__Data records__
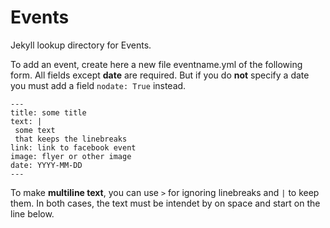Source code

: # Events
Jekyll lookup directory for Events.

To add an event, create here a new file eventname.yml of the following form.
All fields except **date** are required.
But if you do **not** specify a date you must add a field `nodate: True` instead.

    ---
    title: some title
    text: |
     some text
     that keeps the linebreaks
    link: link to facebook event
    image: flyer or other image
    date: YYYY-MM-DD
    ---

To make **multiline text**, you can use `>` for ignoring linebreaks and `|`
to keep them. In both cases, the text must be intendet by on space and start on the line below.

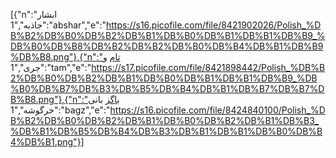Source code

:[{"n":"ابشار جاذبه","1":"abshar","e":"https://s16.picofile.com/file/8421902026/Polish_%DB%B2%DB%B0%DB%B2%DB%B1%DB%B0%DB%B1%DB%B1%DB%B9_%DB%B0%DB%B8%DB%B2%DB%B2%DB%B0%DB%B4%DB%B1%DB%B9%DB%B8.png"},{"n":"تام و جری","1":"tam","e":"https://s17.picofile.com/file/8421898442/Polish_%DB%B2%DB%B0%DB%B2%DB%B1%DB%B0%DB%B1%DB%B1%DB%B9_%DB%B0%DB%B7%DB%B3%DB%B5%DB%B4%DB%B1%DB%B7%DB%B7%DB%B8.png"},{"n":"باگز بانی خرگوشه","1":"bagz","e":"https://s16.picofile.com/file/8424840100/Polish_%DB%B2%DB%B0%DB%B2%DB%B1%DB%B0%DB%B2%DB%B1%DB%B3_%DB%B1%DB%B5%DB%B4%DB%B3%DB%B1%DB%B1%DB%B0%DB%B4%DB%B1.png"}]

__To do__
Filter the entries by the string "text" and copy each matching line.

__Exercise output__
    text: |
     some text
To make **multiline text**, you can use `>` for ignoring linebreaks and `|`
to keep them. In both cases, the text must be intendet by on space and start on the line below.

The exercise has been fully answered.